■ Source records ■
════

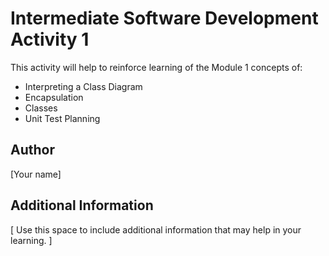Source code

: # Intermediate Software Development Activity 1
This activity will help to reinforce learning of the Module 1 concepts of:

- Interpreting a Class Diagram
- Encapsulation
- Classes
- Unit Test Planning

## Author
[Your name]

## Additional Information
[ Use this space to include additional information that may help in your learning. ]
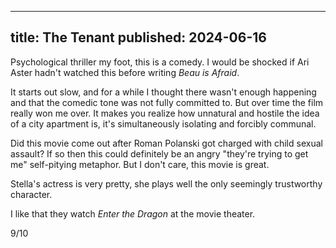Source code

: ----
title: The Tenant
published: 2024-06-16
----

Psychological thriller my foot, this is a comedy. I would be shocked if Ari Aster hadn't watched this before writing _Beau is Afraid_.

It starts out slow, and for a while I thought there wasn't enough happening and that the comedic tone was not fully committed to. But over time the film really won me over. It makes you realize how unnatural and hostile the idea of a city apartment is, it's simultaneously isolating and forcibly communal.

Did this movie come out after Roman Polanski got charged with child sexual assault? If so then this could definitely be an angry "they're trying to get me" self-pitying metaphor. But I don't care, this movie is great.

Stella's actress is very pretty, she plays well the only seemingly trustworthy character.

I like that they watch _Enter the Dragon_ at the movie theater.

9/10
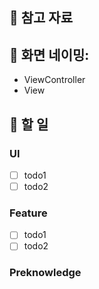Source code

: 
## 📖 참고 자료
<!-- 사진 한 개인 경우 <img src=" " width="200"/> -->

<!-- 사진 두 개인 경우
 <img src="이미지1" width="350">|<img width="350" alt="image" src="이미지2">|
 |:-:|:-:|
 |`이미지1 이름`|`이미지2 이름`| -->




## 📱 화면 네이밍:
- ViewController
- View

## 📌 할 일

### UI

- [ ]  todo1
- [ ]  todo2

### Feature

- [ ]  todo1
- [ ]  todo2

### Preknowledge
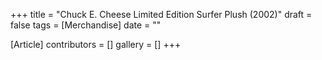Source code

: +++
title = "Chuck E. Cheese Limited Edition Surfer Plush (2002)"
draft = false
tags = [Merchandise]
date = ""

[Article]
contributors = []
gallery = []
+++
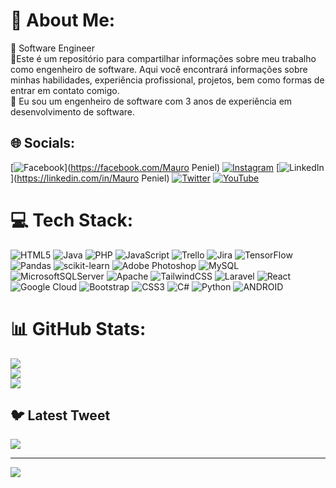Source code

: # 💫 About Me:
🔭 Software Engineer<br>👯Este é um repositório para compartilhar informações sobre meu trabalho como engenheiro de software. Aqui você encontrará informações sobre minhas habilidades, experiência profissional, projetos, bem como formas de entrar em contato comigo.<br>🤝 Eu sou um engenheiro de software com 3 anos de experiência em desenvolvimento de software. 


## 🌐 Socials:
[![Facebook](https://img.shields.io/badge/Facebook-%231877F2.svg?logo=Facebook&logoColor=white)](https://facebook.com/Mauro Peniel) [![Instagram](https://img.shields.io/badge/Instagram-%23E4405F.svg?logo=Instagram&logoColor=white)](https://instagram.com/mauro_peniel) [![LinkedIn](https://img.shields.io/badge/LinkedIn-%230077B5.svg?logo=linkedin&logoColor=white)](https://linkedin.com/in/Mauro Peniel) [![Twitter](https://img.shields.io/badge/Twitter-%231DA1F2.svg?logo=Twitter&logoColor=white)](https://twitter.com/@mauropeniel) [![YouTube](https://img.shields.io/badge/YouTube-%23FF0000.svg?logo=YouTube&logoColor=white)](https://youtube.com/@paptech) 

# 💻 Tech Stack:
![HTML5](https://img.shields.io/badge/html5-%23E34F26.svg?style=for-the-badge&logo=html5&logoColor=white) ![Java](https://img.shields.io/badge/java-%23ED8B00.svg?style=for-the-badge&logo=java&logoColor=white) ![PHP](https://img.shields.io/badge/php-%23777BB4.svg?style=for-the-badge&logo=php&logoColor=white) ![JavaScript](https://img.shields.io/badge/javascript-%23323330.svg?style=for-the-badge&logo=javascript&logoColor=%23F7DF1E) ![Trello](https://img.shields.io/badge/Trello-%23026AA7.svg?style=for-the-badge&logo=Trello&logoColor=white) ![Jira](https://img.shields.io/badge/jira-%230A0FFF.svg?style=for-the-badge&logo=jira&logoColor=white) ![TensorFlow](https://img.shields.io/badge/TensorFlow-%23FF6F00.svg?style=for-the-badge&logo=TensorFlow&logoColor=white) ![Pandas](https://img.shields.io/badge/pandas-%23150458.svg?style=for-the-badge&logo=pandas&logoColor=white) ![scikit-learn](https://img.shields.io/badge/scikit--learn-%23F7931E.svg?style=for-the-badge&logo=scikit-learn&logoColor=white) ![Adobe Photoshop](https://img.shields.io/badge/adobephotoshop-%2331A8FF.svg?style=for-the-badge&logo=adobephotoshop&logoColor=white) ![MySQL](https://img.shields.io/badge/mysql-%2300f.svg?style=for-the-badge&logo=mysql&logoColor=white) ![MicrosoftSQLServer](https://img.shields.io/badge/Microsoft%20SQL%20Sever-CC2927?style=for-the-badge&logo=microsoft%20sql%20server&logoColor=white) ![Apache](https://img.shields.io/badge/apache-%23D42029.svg?style=for-the-badge&logo=apache&logoColor=white) ![TailwindCSS](https://img.shields.io/badge/tailwindcss-%2338B2AC.svg?style=for-the-badge&logo=tailwind-css&logoColor=white) ![Laravel](https://img.shields.io/badge/laravel-%23FF2D20.svg?style=for-the-badge&logo=laravel&logoColor=white) ![React](https://img.shields.io/badge/react-%2320232a.svg?style=for-the-badge&logo=react&logoColor=%2361DAFB) ![Google Cloud](https://img.shields.io/badge/Google%20Cloud-%234285F4.svg?style=for-the-badge&logo=google-cloud&logoColor=white) ![Bootstrap](https://img.shields.io/badge/bootstrap-%23563D7C.svg?style=for-the-badge&logo=bootstrap&logoColor=white) ![CSS3](https://img.shields.io/badge/css3-%231572B6.svg?style=for-the-badge&logo=css3&logoColor=white) ![C#](https://img.shields.io/badge/c%23-%23239120.svg?style=for-the-badge&logo=c-sharp&logoColor=white) ![Python](https://img.shields.io/badge/python-3670A0?style=for-the-badge&logo=python&logoColor=ffdd54) ![ANDROID](https://img.shields.io/badge/android-%2320232a.svg?style=for-the-badge&logo=android&logoColor=%a4c639)
# 📊 GitHub Stats:
![](https://github-readme-stats.vercel.app/api?username=restenPiz&theme=dark&hide_border=false&include_all_commits=true&count_private=true)<br/>
![](https://github-readme-streak-stats.herokuapp.com/?user=restenPiz&theme=dark&hide_border=false)<br/>
![](https://github-readme-stats.vercel.app/api/top-langs/?username=restenPiz&theme=dark&hide_border=false&include_all_commits=true&count_private=true&layout=compact)

## 🐦 Latest Tweet
[![](https://gtce.itsvg.in/api?username=@mauropeniel)](https://github.com/VishwaGauravIn/github-twitter-card-embed)

---
[![](https://visitcount.itsvg.in/api?id=restenPiz&icon=0&color=0)](https://visitcount.itsvg.in)

<!-- Proudly created with GPRM ( https://gprm.itsvg.in ) -->
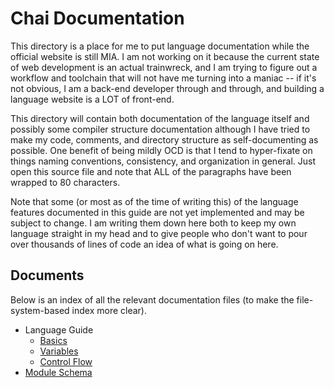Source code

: # Chai Documentation

This directory is a place for me to put language documentation while the
official website is still MIA.  I am not working on it because the current state
of web development is an actual trainwreck, and I am trying to figure out a
workflow and toolchain that will not have me turning into a maniac -- if it's
not obvious, I am a back-end developer through and through, and building a
language website is a LOT of front-end. 

This directory will contain both documentation of the language itself and
possibly some compiler structure documentation although I have tried to make my
code, comments, and directory structure as self-documenting as possible.  One
benefit of being mildly OCD is that I tend to hyper-fixate on things naming
conventions, consistency, and organization in general.  Just open this source
file and note that ALL of the paragraphs have been wrapped to 80 characters.

Note that some (or most as of the time of writing this) of the language features
documented in this guide are not yet implemented and may be subject to change. I
am writing them down here both to keep my own language straight in my head and
to give people who don't want to pour over thousands of lines of code an idea of
what is going on here.

## Documents

Below is an index of all the relevant documentation files (to make the
file-system-based index more clear).

- Language Guide
  * [Basics](guide/chapter1.md)
  * [Variables](guide/chapter2.md)
  * [Control Flow](guide/chapter3.md)
- [Module Schema](module_schema.md)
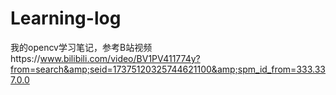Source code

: # Learning-log
我的opencv学习笔记，参考B站视频https://www.bilibili.com/video/BV1PV411774y?from=search&amp;seid=17375120325744621100&amp;spm_id_from=333.337.0.0
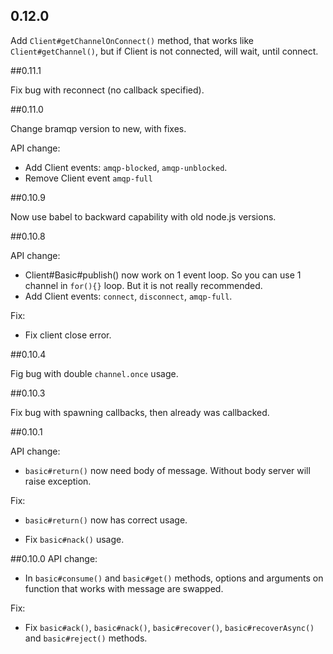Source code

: ## 0.12.0

Add `Client#getChannelOnConnect()` method, that works like `Client#getChannel()`, but if Client is not connected,
will wait, until connect.

##0.11.1

Fix bug with reconnect (no callback specified).

##0.11.0

Change bramqp version to new, with fixes.

API change:

* Add Client events: `amqp-blocked`, `amqp-unblocked`.
* Remove Client event `amqp-full`


##0.10.9

Now use babel to backward capability with old node.js versions.

##0.10.8

API change:

* Client#Basic#publish() now work on 1 event loop. So you can use 1 channel in `for(){}` loop. 
But it is not really recommended.
* Add Client events: `connect`, `disconnect`, `amqp-full`.

Fix:

* Fix client close error.
 

##0.10.4

Fig bug with double `channel.once` usage.

##0.10.3

Fix bug with spawning callbacks, then already was callbacked. 


##0.10.1

API change:

* `basic#return()` now need body of message. Without body server will raise exception.

Fix:

* `basic#return()` now has correct usage.

* Fix `basic#nack()` usage. 



##0.10.0
API change:

* In `basic#consume()` and `basic#get()` methods, options and arguments on 
function that works with message are swapped.


Fix:

* Fix `basic#ack()`, `basic#nack()`, `basic#recover()`, `basic#recoverAsync()` 
and `basic#reject()` methods.
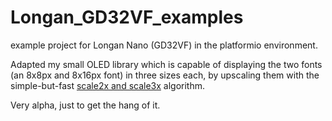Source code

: # Longan_GD32VF_examples
example project for Longan Nano (GD32VF) in the platformio environment. 

Adapted my small OLED library which is capable of displaying the two fonts
(an 8x8px and 8x16px font) in three sizes each, by upscaling them with the
simple-but-fast [scale2x and scale3x](https://scale2x.it) algorithm. 

Very alpha, just to get the hang of it. 
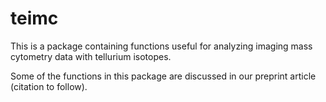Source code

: # teimc

This is a package containing functions useful for analyzing imaging mass cytometry data with tellurium isotopes. 

Some of the functions in this package are discussed in our preprint article (citation to follow).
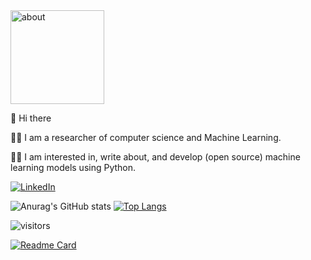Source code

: <img src="https://raw.githubusercontent.com/samanemami/samanemami/main/docs/HW.gif" alt="about" style="height:150px;"> 

👋 Hi there

👨‍🔬 I am a researcher of computer science and Machine Learning. 

👨‍💻 I am interested in, write about, and develop (open source) machine learning models using Python.
 

 
<p> <a href="https://www.linkedin.com/in/saman-emami/" target="_blank"><img alt="LinkedIn" src="https://img.shields.io/badge/linkedin-%230077B5.svg?&style=for-the-badge&logo=linkedin&logoColor=white" /></a>


![Anurag's GitHub stats](https://github-readme-stats.vercel.app/api?username=samanemami&show_icons=true&theme=radical)
[![Top Langs](https://github-readme-stats.vercel.app/api/top-langs/?username=samanemami&layout=compact)](https://github.com/samanemami?tab=repositories)

 
![visitors](https://visitor-badge.glitch.me/badge?page_id=samanemami&left_color=green&right_color=blue) 

[![Readme Card](https://github-readme-stats.vercel.app/api/pin/?username=samanemami&repo=github-readme-stats)](https://github.com/samanemami)


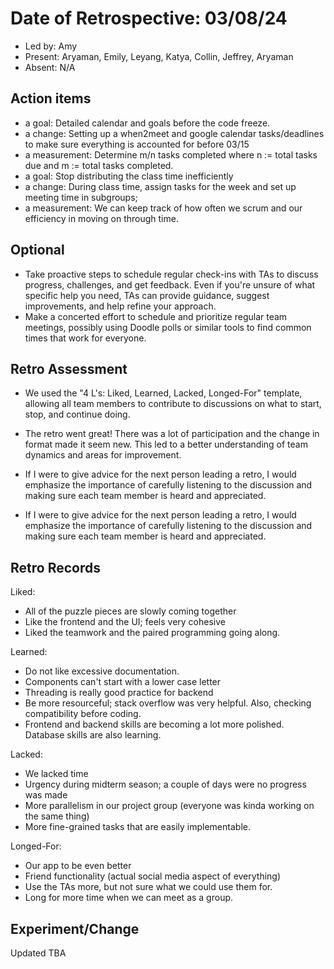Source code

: # Date of Retrospective: 03/08/24

- Led by: Amy
- Present: Aryaman, Emily, Leyang, Katya, Collin, Jeffrey, Aryaman
- Absent: N/A

## Action items

- a goal: Detailed calendar and goals before the code freeze.
- a change: Setting up a when2meet and google calendar tasks/deadlines to make sure everything is accounted for before 03/15
- a measurement: Determine m/n tasks completed where n := total tasks due and m := total tasks completed.
- a goal: Stop distributing the class time inefficiently
- a change: During class time, assign tasks for the week and set up meeting time in subgroups;
- a measurement: We can keep track of how often we scrum and our efficiency in moving on through time.

## Optional

- Take proactive steps to schedule regular check-ins with TAs to discuss progress, challenges, and get feedback. Even if you're unsure of what specific help you need, TAs can provide guidance, suggest improvements, and help refine your approach.
- Make a concerted effort to schedule and prioritize regular team meetings, possibly using Doodle polls or similar tools to find common times that work for everyone.

## Retro Assessment

- We used the "4 L's: Liked, Learned, Lacked, Longed-For" template, allowing all team members to contribute to discussions on what to start, stop, and continue doing.
- The retro went great! There was a lot of participation and the change in format made it seem new. This led to a better understanding of team dynamics and areas for improvement.

- If I were to give advice for the next person leading a retro, I would emphasize the importance of carefully listening to the discussion and making sure each team member is heard and appreciated.

* If I were to give advice for the next person leading a retro, I would emphasize the importance of carefully listening to the discussion and making sure each team member is heard and appreciated.

## Retro Records

Liked:

- All of the puzzle pieces are slowly coming together
- Like the frontend and the UI; feels very cohesive
- Liked the teamwork and the paired programming going along.

Learned:

- Do not like excessive documentation.
- Components can't start with a lower case letter
- Threading is really good practice for backend
- Be more resourceful; stack overflow was very helpful. Also, checking compatibility before coding.
- Frontend and backend skills are becoming a lot more polished. Database skills are also learning.

Lacked:

- We lacked time
- Urgency during midterm season; a couple of days were no progress was made
- More parallelism in our project group (everyone was kinda working on the same thing)
- More fine-grained tasks that are easily implementable.

Longed-For:

- Our app to be even better
- Friend functionality (actual social media aspect of everything)
- Use the TAs more, but not sure what we could use them for.
- Long for more time when we can meet as a group.

## Experiment/Change

Updated TBA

════

■ WORK REQUIRED ■
What is needed is the number of lines above that include the string "mauropeniel", and nothing else.

■ PROBLEM SOLUTION ■
2